Re: [PATCH v11 2/6] arm64: kvm: Introduce MTE VM feature

From: Steven Price
Date: Wed May 12 2021 - 12:46:24 EST


On 10/05/2021 19:35, Catalin Marinas wrote:
On Fri, May 07, 2021 at 07:25:39PM +0100, Catalin Marinas wrote:
On Thu, May 06, 2021 at 05:15:25PM +0100, Steven Price wrote:
On 04/05/2021 18:40, Catalin Marinas wrote:
On Thu, Apr 29, 2021 at 05:06:41PM +0100, Steven Price wrote:
Given the changes to set_pte_at() which means that tags are restored from
swap even if !PROT_MTE, the only race I can see remaining is the creation of
new PROT_MTE mappings. As you mention an attempt to change mappings in the
VMM memory space should involve a mmu notifier call which I think serialises
this. So the remaining issue is doing this in a separate address space.

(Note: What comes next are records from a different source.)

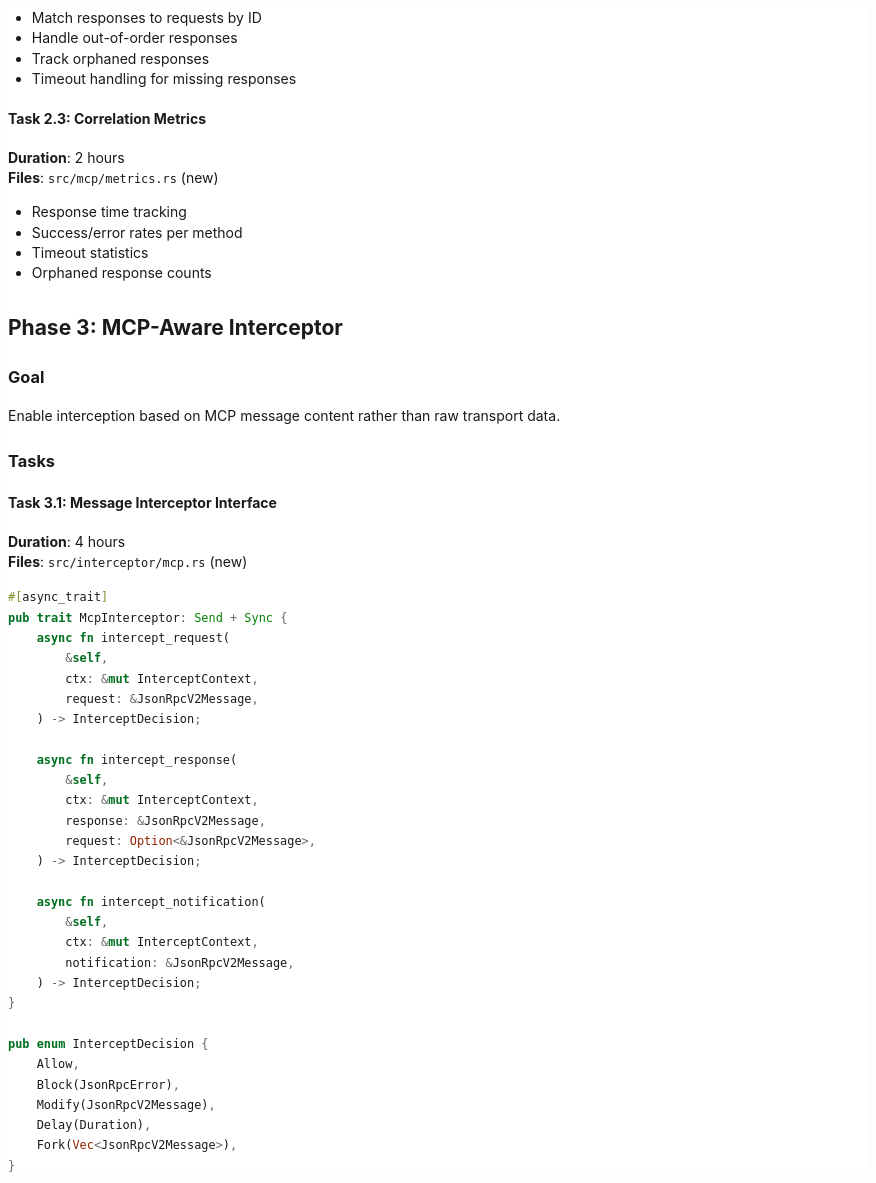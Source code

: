 - Match responses to requests by ID
- Handle out-of-order responses
- Track orphaned responses
- Timeout handling for missing responses

#### Task 2.3: Correlation Metrics
**Duration**: 2 hours  
**Files**: `src/mcp/metrics.rs` (new)

- Response time tracking
- Success/error rates per method
- Timeout statistics
- Orphaned response counts

## Phase 3: MCP-Aware Interceptor

### Goal
Enable interception based on MCP message content rather than raw transport data.

### Tasks

#### Task 3.1: Message Interceptor Interface
**Duration**: 4 hours  
**Files**: `src/interceptor/mcp.rs` (new)

```rust
#[async_trait]
pub trait McpInterceptor: Send + Sync {
    async fn intercept_request(
        &self,
        ctx: &mut InterceptContext,
        request: &JsonRpcV2Message,
    ) -> InterceptDecision;
    
    async fn intercept_response(
        &self,
        ctx: &mut InterceptContext,
        response: &JsonRpcV2Message,
        request: Option<&JsonRpcV2Message>,
    ) -> InterceptDecision;
    
    async fn intercept_notification(
        &self,
        ctx: &mut InterceptContext,
        notification: &JsonRpcV2Message,
    ) -> InterceptDecision;
}

pub enum InterceptDecision {
    Allow,
    Block(JsonRpcError),
    Modify(JsonRpcV2Message),
    Delay(Duration),
    Fork(Vec<JsonRpcV2Message>),
}
```
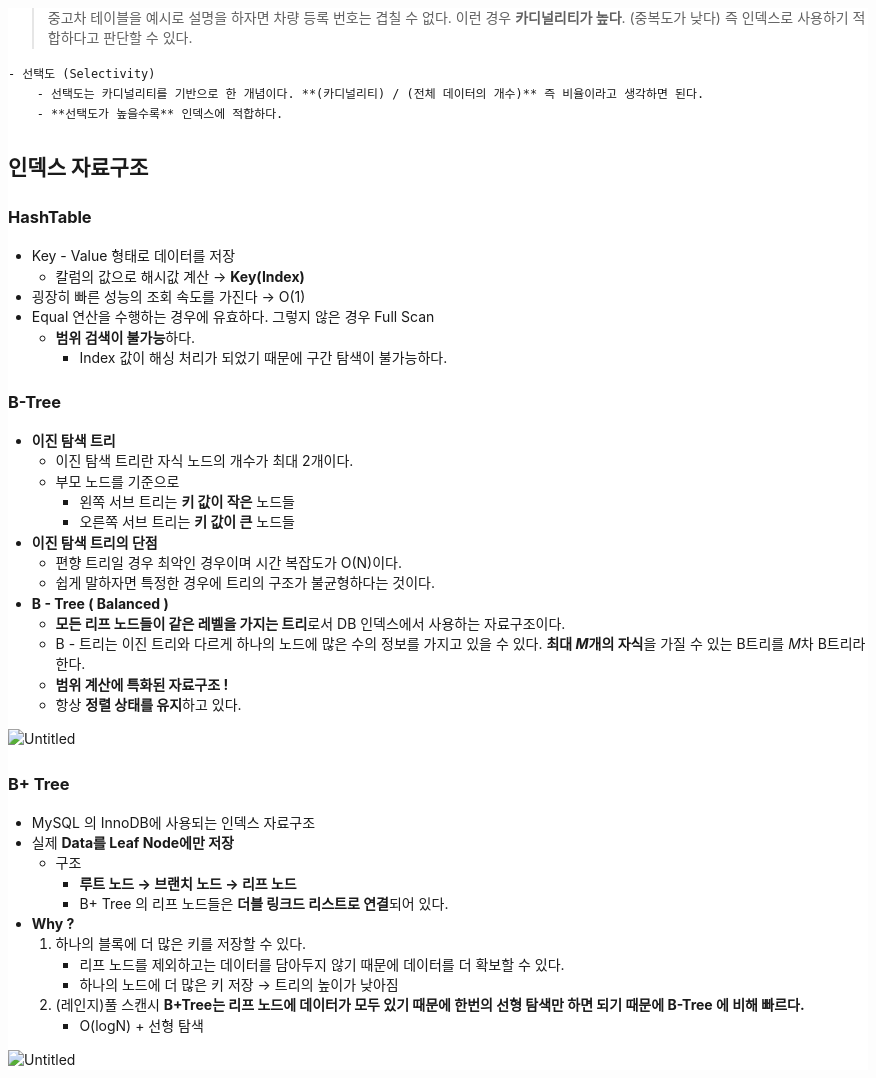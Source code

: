   > 중고차 테이블을 예시로 설명을 하자면 차량 등록 번호는 겹칠 수 없다. 이런 경우 **카디널리티가 높다**. (중복도가 낮다) 즉 인덱스로 사용하기 적합하다고 판단할 수 있다.
  >
    - 선택도 (Selectivity)
        - 선택도는 카디널리티를 기반으로 한 개념이다. **(카디널리티) / (전체 데이터의 개수)** 즉 비율이라고 생각하면 된다.
        - **선택도가 높을수록** 인덱스에 적합하다.

## 인덱스 자료구조

### HashTable

- Key - Value 형태로 데이터를 저장
    - 칼럼의 값으로 해시값 계산 → **Key(Index)**
- 굉장히 빠른 성능의 조회 속도를 가진다 → O(1)
- Equal 연산을 수행하는 경우에 유효하다. 그렇지 않은 경우 Full Scan
    - **범위 검색이 불가능**하다.
        - Index 값이 해싱 처리가 되었기 때문에 구간 탐색이 불가능하다.

### B-Tree

- **이진 탐색 트리**
    - 이진 탐색 트리란 자식 노드의 개수가 최대 2개이다.
    - 부모 노드를 기준으로
        - 왼쪽 서브 트리는 **키 값이 작은** 노드들
        - 오른쪽 서브 트리는 **키 값이 큰** 노드들
- **이진 탐색 트리의 단점**
    - 편향 트리일 경우 최악인 경우이며 시간 복잡도가 O(N)이다.
    - 쉽게 말하자면 특정한 경우에 트리의 구조가 불균형하다는 것이다.
- **B - Tree ( Balanced )**
    - **모든 리프 노드들이 같은 레벨을 가지는 트리**로서 DB 인덱스에서 사용하는 자료구조이다.
    - B - 트리는 이진 트리와 다르게 하나의 노드에 많은 수의 정보를 가지고 있을 수 있다. **최대 *M*개의 자식**을 가질 수 있는 B트리를 *M*차 B트리라 한다.
    - **범위 계산에 특화된 자료구조 !**
    - 항상 **정렬 상태를 유지**하고 있다.

![Untitled](https://user-images.githubusercontent.com/84346055/269582551-15900135-4b31-482e-9575-4f9068f154cb.png)

### B+ Tree

- MySQL 의 InnoDB에 사용되는 인덱스 자료구조
- 실제 **Data를 Leaf Node에만 저장**
    - 구조
        - **루트 노드 → 브랜치 노드 → 리프 노드**
        - B+ Tree 의 리프 노드들은 **더블 링크드 리스트로 연결**되어 있다.
- **Why ?**
    1. 하나의 블록에 더 많은 키를 저장할 수 있다.
        - 리프 노드를 제외하고는 데이터를 담아두지 않기 때문에 데이터를 더 확보할 수 있다.
        - 하나의 노드에 더 많은 키 저장 → 트리의 높이가 낮아짐
    2. (레인지)풀 스캔시 **B+Tree는 리프 노드에 데이터가 모두 있기 때문에 한번의 선형 탐색만 하면 되기 때문에 B-Tree 에 비해 빠르다.**
        - O(logN) + 선형 탐색

![Untitled](https://user-images.githubusercontent.com/84346055/269582582-03d26746-4343-4b18-b2ca-29e6e4feb18c.png)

So I guess the potential problem is:

* allocate memory MAP_SHARED but !PROT_MTE
* fork()
* VM causes a fault in parent address space
* child does a mprotect(PROT_MTE)

With the last two potentially racing. Sadly I can't see a good way of
handling that.

Ah, the mmap lock doesn't help as they are different processes
(mprotect() acquires it as a writer).

I wonder whether this is racy even in the absence of KVM. If both parent
and child do an mprotect(PROT_MTE), one of them may be reading stale
tags for a brief period.

Maybe we should revisit whether shared MTE pages are of any use, though
it's an ABI change (not bad if no-one is relying on this). However...
[...]
Thinking about this, we have a similar problem with the PG_dcache_clean
and two processes doing mprotect(PROT_EXEC). One of them could see the
flag set and skip the I-cache maintenance while the other executes
stale instructions. change_pte_range() could acquire the page lock if
the page is VM_SHARED (my preferred core mm fix). It doesn't immediately
solve the MTE/KVM case but we could at least take the page lock via
user_mem_abort().
[...]
This is the real issue I see - the race in PROT_MTE case is either a data
leak (syncing after setting the bit) or data loss (syncing before setting
the bit).
[...]
But without serialising through a spinlock (in mte_sync_tags()) I haven't
been able to come up with any way of closing the race. But with the change
to set_pte_at() to call mte_sync_tags() even if the PTE isn't PROT_MTE that
is likely to seriously hurt performance.

Yeah. We could add another page flag as a lock though I think it should
be the core code that prevents the race.

If we are to do it in the arch code, maybe easier with a custom
ptep_modify_prot_start/end() where we check if it's VM_SHARED and
VM_MTE, take a (big) lock.

I think in the general case we don't even need VM_SHARED. For example,
we have two processes mapping a file, read-only. An mprotect() call in
both processes will race on the page->flags via the corresponding
set_pte_at(). I think an mprotect() with a page fault in different
processes can also race.

The PROT_EXEC case can be easily fixed, as you said already. The
PROT_MTE with MAP_PRIVATE I think can be made safe by a similar
approach: test flag, clear tags, set flag. A subsequent write would
trigger a CoW, so different page anyway.

Anyway, I don't think ptep_modify_prot_start/end would buy us much, it
probably makes the code even harder to read.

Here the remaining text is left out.